Published September 25, 2013
PARIS – European banks promising return on equity (ROE) of around 15 percent in two years may face challenges hitting this target given the tough outlook, Societe Generale's chief executive said on Wednesday.
France's No. 2 listed bank has set itself an ROE goal of 10 percent by 2015, while rival banks including Switzerland's UBS and Britain's HSBC are aiming for at least 15 percent.
SocGen is in the early stages of a drive to cut 900 million euros ($1.21 billion) in costs by 2015, as lenders across Europe set out new strategies to offset the impact of tougher post-crisis rules on risk-taking and the drag of weak euro zone growth.
"In the kind of environment we are in, I have some doubt that a lot of banks will do that well (and reach) 15 percent return on equity, after tax, in two years' time," SocGen CEO Frederic Oudea told a Merrill Lynch investor conference in London.
"My view is, if we can achieve this (10 percent), it's a very good basis on which we can further build."
UBS declined to comment, while HSBC was not immediately available to comment.

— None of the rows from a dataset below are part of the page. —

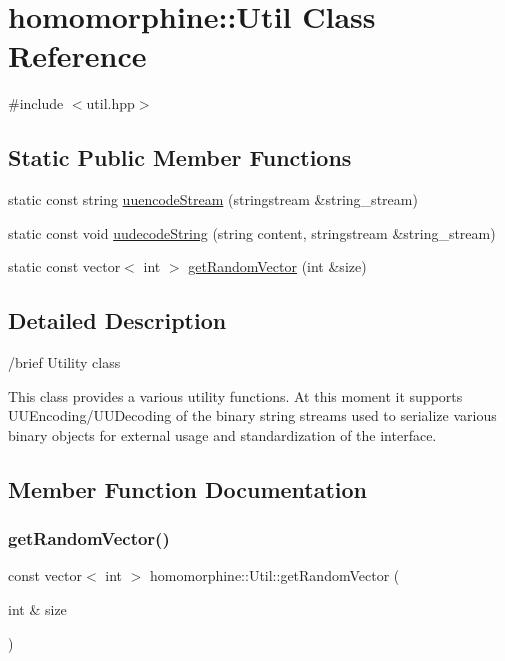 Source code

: \hypertarget{classhomomorphine_1_1_util}{}\section{homomorphine\+::Util Class Reference}
\label{classhomomorphine_1_1_util}


{\ttfamily \#include $<$util.\+hpp$>$}

\subsection*{Static Public Member Functions}
\begin{DoxyCompactItemize}
\item 
static const string \mbox{\hyperlink{classhomomorphine_1_1_util_a26f29995aa48f4374993ec4afeca2ac8}{uuencode\+Stream}} (stringstream \&string\+\_\+stream)
\item 
static const void \mbox{\hyperlink{classhomomorphine_1_1_util_aba5af6d7356aca8c70ae4fb1e5d36b70}{uudecode\+String}} (string content, stringstream \&string\+\_\+stream)
\item 
static const vector$<$ int $>$ \mbox{\hyperlink{classhomomorphine_1_1_util_a2dcf1d83028f3d47ba49b80696fefef7}{get\+Random\+Vector}} (int \&size)
\end{DoxyCompactItemize}


\subsection{Detailed Description}
/brief Utility class

This class provides a various utility functions. At this moment it supports U\+U\+Encoding/\+U\+U\+Decoding of the binary string streams used to serialize various binary objects for external usage and standardization of the interface. 

\subsection{Member Function Documentation}
\mbox{\label{classhomomorphine_1_1_util_a2dcf1d83028f3d47ba49b80696fefef7}} 
\subsubsection{\texorpdfstring{getRandomVector()}{getRandomVector()}}
{\footnotesize\ttfamily const vector$<$ int $>$ homomorphine\+::\+Util\+::get\+Random\+Vector (\begin{DoxyParamCaption}\item[{int \&}]{size }\end{DoxyParamCaption})\hspace{0.3cm}{\ttfamily [static]}}

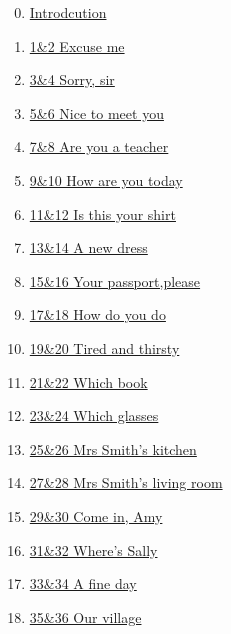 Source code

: \documentclass[11pt]{article}
\begin{document}
\begin{multicols}{2}
	\begin{enumerate}
		\setcounter{enumi}{-1}
		\item \href{https://mp.weixin.qq.com/s/hrBaw5BboXhMaBqWHmsgyg}{Introdcution}	%
		\item \href{https://mp.weixin.qq.com/s/vQ6mtY3avmZ9h9Ftys2fGw}{1\&2 Excuse me}	%
		\item \href{https://mp.weixin.qq.com/s/XrvcXEbvg-KbyFciyJq_1g}{3\&4 Sorry, sir}	%
		\item \href{https://mp.weixin.qq.com/s/GAx2oHiJW1zEzQFXRxULjA}{5\&6 Nice to meet you}	%
		\item \href{https://mp.weixin.qq.com/s/0x5eZsHQrzp1VVoUBa8JoA}{7\&8 Are you a teacher}	%
		\item \href{https://mp.weixin.qq.com/s/QA5UP6vNhfQfbAK54OZUXg}{9\&10 How are you today}	%
		\item \href{https://mp.weixin.qq.com/s/j-RQmZx9oanP3UkYtjKIPA}{11\&12 Is this your shirt}	%
		\item \href{https://mp.weixin.qq.com/s/hSCJc6kKoj6g1wbCPVmGIA}{13\&14 A new dress}	%
		\item \href{https://mp.weixin.qq.com/s/CeBlLjp4KwSn9v6sXexdYA}{15\&16 Your passport,please}	%
		\item \href{https://mp.weixin.qq.com/s/li3ORR4iGQGzXPGzzb_rlg}{17\&18 How do you do}	%
		\item \href{https://mp.weixin.qq.com/s/6nVGQPPb-90O5scFiS8gQQ}{19\&20 Tired and thirsty}	%
		\item \href{https://mp.weixin.qq.com/s/rPtiaLJCtjtFBiqIkCL4Yw}{21\&22 Which book}	%
		\item \href{https://mp.weixin.qq.com/s/GLMNK_ykLGE_OwVMn3xnhg}{23\&24 Which glasses}	%
		\item \href{https://mp.weixin.qq.com/s/JWuBpznLEfit2XImoySTkA}{25\&26 Mrs Smith's kitchen}	%
		\item \href{https://mp.weixin.qq.com/s/G4jxkHeUS3QPhdukVKvBWA}{27\&28 Mrs Smith's living room}	%
		\item \href{https://mp.weixin.qq.com/s/gX5Ky6FJX5mgu5C3y6ca6A}{29\&30 Come in, Amy}	%
		\item \href{https://mp.weixin.qq.com/s/RF-ODPCo5PEmEkwwyZkCxg}{31\&32 Where's Sally}	%
		\item \href{https://mp.weixin.qq.com/s/YwUWH366czkONdSN9uM1ng}{33\&34 A fine day}	%
		\item \href{https://mp.weixin.qq.com/s/W81EC9hRTLucZpabGybYaA}{35\&36 Our village}	%

\end{enumerate}
\end{multicols}
\end{document}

SocGen, which along with other French banks has enjoyed a share-price rebound over the past 12 months after a drive to sell assets and cut risk, is betting on growth at its Eastern Europe subsidiaries in Russia and Romania to lift profits.
Although SocGen's Russian Rosbank brand has shown little in the way of returns after a lengthy restructuring, Oudea said there was no need to review the bank's strategy, adding: "It's a question of execution."
The French bank is also improving its balance-sheet robustness by selling down its pile of toxic assets left over from the 2008 financial crisis. This portfolio has been cut by 600 million euros to 1.2 billion since June, Oudea said.
Asked whether the environment had improved enough to warrant cutting back on costly liquidity reserves, Oudea said the bank had already started to reduce its liquidity buffer and cited central-bank deposits.
"When I see the development of deposits (at SocGen) ... It makes no sense to have so much," he said.
The CEO's presentation also said that the bank had already met its long-term funding needs for 2013, with 21.4 billion euros raised from primarily unsecured issuance and private placements.